> **About this task**: Of the lines listed below, return exactly those that run from the line containing "### 4. Model Training and Evaluation" through the line containing "XGBClassifier", both included.

> **Available data**:
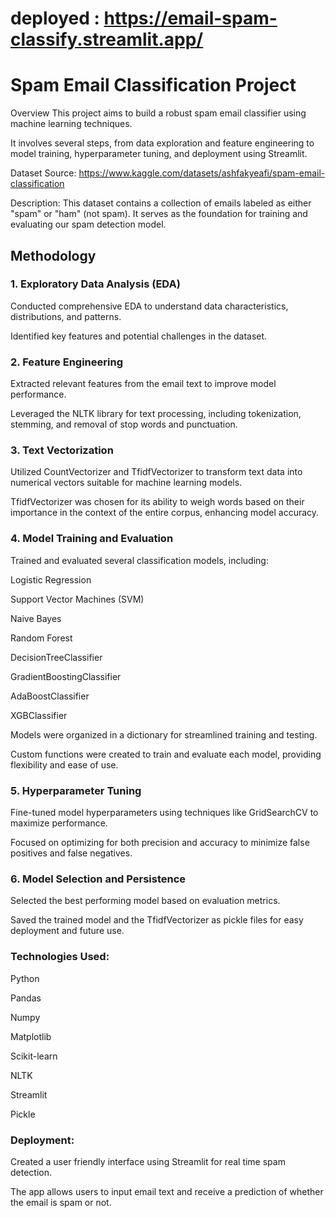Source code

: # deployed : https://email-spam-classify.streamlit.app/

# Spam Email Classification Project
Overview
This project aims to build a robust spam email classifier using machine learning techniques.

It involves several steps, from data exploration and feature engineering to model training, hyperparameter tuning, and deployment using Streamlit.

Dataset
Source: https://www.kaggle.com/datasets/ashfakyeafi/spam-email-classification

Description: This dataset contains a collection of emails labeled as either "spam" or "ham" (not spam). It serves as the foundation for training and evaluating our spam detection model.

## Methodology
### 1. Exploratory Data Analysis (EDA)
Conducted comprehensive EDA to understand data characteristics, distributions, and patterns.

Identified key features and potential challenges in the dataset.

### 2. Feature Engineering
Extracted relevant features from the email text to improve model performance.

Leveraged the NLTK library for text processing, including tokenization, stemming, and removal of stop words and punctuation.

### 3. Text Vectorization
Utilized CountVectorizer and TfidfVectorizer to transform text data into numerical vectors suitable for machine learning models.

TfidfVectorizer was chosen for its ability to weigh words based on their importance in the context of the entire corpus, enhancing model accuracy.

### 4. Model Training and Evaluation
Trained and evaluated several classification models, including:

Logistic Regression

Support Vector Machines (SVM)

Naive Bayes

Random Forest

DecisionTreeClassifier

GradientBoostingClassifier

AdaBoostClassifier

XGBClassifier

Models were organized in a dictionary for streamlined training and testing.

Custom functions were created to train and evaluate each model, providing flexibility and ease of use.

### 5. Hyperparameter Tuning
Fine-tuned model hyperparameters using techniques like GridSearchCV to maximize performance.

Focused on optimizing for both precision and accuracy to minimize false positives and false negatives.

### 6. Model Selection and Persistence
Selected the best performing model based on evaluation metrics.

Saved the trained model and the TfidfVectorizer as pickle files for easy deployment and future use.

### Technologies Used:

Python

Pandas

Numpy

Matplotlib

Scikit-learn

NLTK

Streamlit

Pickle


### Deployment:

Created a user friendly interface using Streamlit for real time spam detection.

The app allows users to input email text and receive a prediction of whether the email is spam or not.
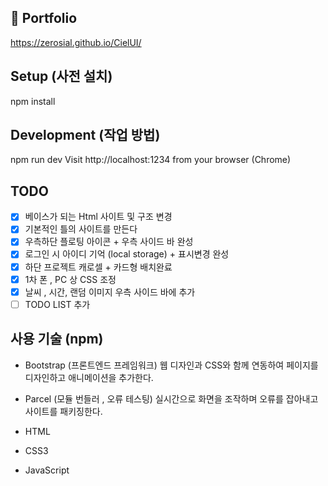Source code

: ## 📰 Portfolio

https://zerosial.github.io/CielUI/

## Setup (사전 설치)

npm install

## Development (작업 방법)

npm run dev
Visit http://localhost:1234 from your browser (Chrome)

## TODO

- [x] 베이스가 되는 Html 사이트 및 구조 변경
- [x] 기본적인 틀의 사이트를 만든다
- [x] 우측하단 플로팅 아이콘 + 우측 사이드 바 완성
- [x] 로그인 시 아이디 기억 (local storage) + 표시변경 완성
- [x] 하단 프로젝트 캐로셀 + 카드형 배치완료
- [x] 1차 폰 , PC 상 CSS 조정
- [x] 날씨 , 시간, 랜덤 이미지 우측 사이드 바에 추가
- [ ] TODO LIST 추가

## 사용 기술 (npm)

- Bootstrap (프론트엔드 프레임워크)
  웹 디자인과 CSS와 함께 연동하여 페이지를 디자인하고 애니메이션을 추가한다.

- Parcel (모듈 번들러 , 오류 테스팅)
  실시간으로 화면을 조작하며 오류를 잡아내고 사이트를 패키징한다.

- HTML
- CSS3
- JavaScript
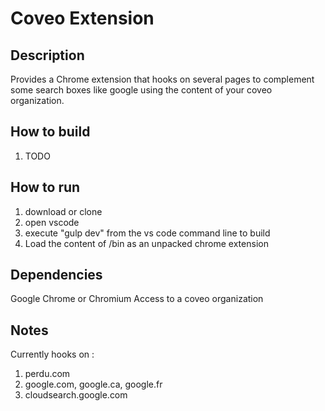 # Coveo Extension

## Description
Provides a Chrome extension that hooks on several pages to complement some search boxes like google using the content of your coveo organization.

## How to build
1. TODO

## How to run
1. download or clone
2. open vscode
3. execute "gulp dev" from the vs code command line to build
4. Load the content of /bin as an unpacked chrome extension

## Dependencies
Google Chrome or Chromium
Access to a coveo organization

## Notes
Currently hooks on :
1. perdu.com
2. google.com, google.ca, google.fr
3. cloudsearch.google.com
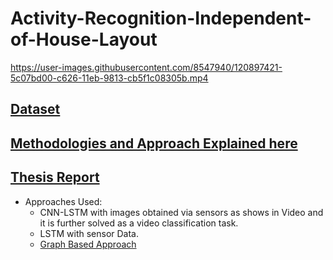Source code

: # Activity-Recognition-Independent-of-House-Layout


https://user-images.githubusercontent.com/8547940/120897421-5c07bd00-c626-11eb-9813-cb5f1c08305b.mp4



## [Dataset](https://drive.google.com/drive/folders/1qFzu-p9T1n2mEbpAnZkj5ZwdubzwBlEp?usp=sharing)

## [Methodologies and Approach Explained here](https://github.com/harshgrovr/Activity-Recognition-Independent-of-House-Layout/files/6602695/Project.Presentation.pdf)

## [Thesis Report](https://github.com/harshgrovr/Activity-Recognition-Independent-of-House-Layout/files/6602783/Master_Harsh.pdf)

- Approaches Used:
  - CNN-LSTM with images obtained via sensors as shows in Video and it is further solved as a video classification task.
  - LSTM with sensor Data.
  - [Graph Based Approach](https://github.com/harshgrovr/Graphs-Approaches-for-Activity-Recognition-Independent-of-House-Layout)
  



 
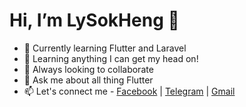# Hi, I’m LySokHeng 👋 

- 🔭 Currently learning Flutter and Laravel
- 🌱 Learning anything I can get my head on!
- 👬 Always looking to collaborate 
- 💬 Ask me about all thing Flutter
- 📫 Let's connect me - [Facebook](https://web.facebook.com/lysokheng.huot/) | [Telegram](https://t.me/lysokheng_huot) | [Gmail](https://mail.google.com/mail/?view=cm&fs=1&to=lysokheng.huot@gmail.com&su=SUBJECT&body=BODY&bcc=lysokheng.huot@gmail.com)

> **Exercise solution**:
### 4. Model Training and Evaluation
Trained and evaluated several classification models, including:

Logistic Regression

Support Vector Machines (SVM)

Naive Bayes

Random Forest

DecisionTreeClassifier

GradientBoostingClassifier

AdaBoostClassifier

XGBClassifier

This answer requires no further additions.